Billions Of Stars

starry telescope

I just read an article from The Royal Astronomical Society. British. Nearly 200 years old. Well respected.

RAS says, “Astronomers anticipate 100 billion Earth-like planets.” That’s a lot.

It’s also a meaningless number.

Distant space travel is impractical. We’ll never visit a planet beyond our solar system.

I’m sorry. I don’t mean to be a wet blanket but, it’s true.

Humans can only live within a tight range of parameters. We need oxygen and moderate temperatures. We need food. We need to return to Earth! Carrying enough supplies to accomplish that is orders of magnitude beyond any capability we have now.

Time is a problem too. The nearest star, Proxima Centauri, is 4.24 light years away. Our farthest satellite, Voyager 1, is a little over 17 light hours away and it’s been in space since 1977!

To go light years would take centuries!

We know about a few extrasolar planets. Not as much as you think.

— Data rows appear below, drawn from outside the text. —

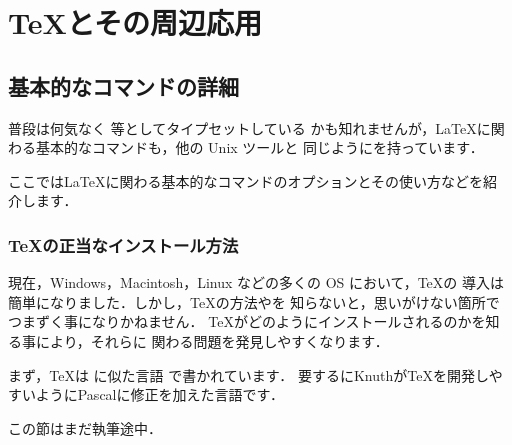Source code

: ﻿%
\chapter{\TeX とその周辺\zdash 応用}

\begin{abstract}
いつも何気なく呪文のように呼び出している\LaTeX コマンドたち．
この章では，\LaTeX 周辺の日陰で過ごすプログラムたちに焦点を
当ててみようと思います．
\end{abstract}

\section{基本的なコマンドの詳細}
普段は何気なく  等としてタイプセットしている
かも知れませんが，\LaTeX に関わる基本的なコマンドも，他の Unix ツールと
同じようにを持っています．

ここでは\LaTeX に関わる基本的なコマンドのオプションとその使い方などを紹
介します．

\subsection{\TeX の正当なインストール方法}
現在，Windows，Macintosh，Linux などの多くの OS において，\TeX の
導入は簡単になりました．しかし，\TeX の方法やを
知らないと，思いがけない箇所でつまずく事になりかねません．
\TeX がどのようにインストールされるのかを知る事により，それらに
関わる問題を発見しやすくなります．

まず，\TeX は  に似た言語  で書かれています．
要するにKnuthが\TeX を開発しやすいようにPascalに修正を加えた言語です．

\begin{append}
 この節はまだ執筆途中．
\end{append}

We know they’re there, orbiting some distant stars through mathematics. We don’t actually see them. We do see the gravitational effect they exert on their star. These space wobbles are covered nicely by the laws of physics.

But that’s all we’re really seeing–stars wobble. All we know about any planet beyond our solar system is implied from the actions of things we can see.

It’s cool that astronomers can make these projections. Alas, they have no practical application or purpose.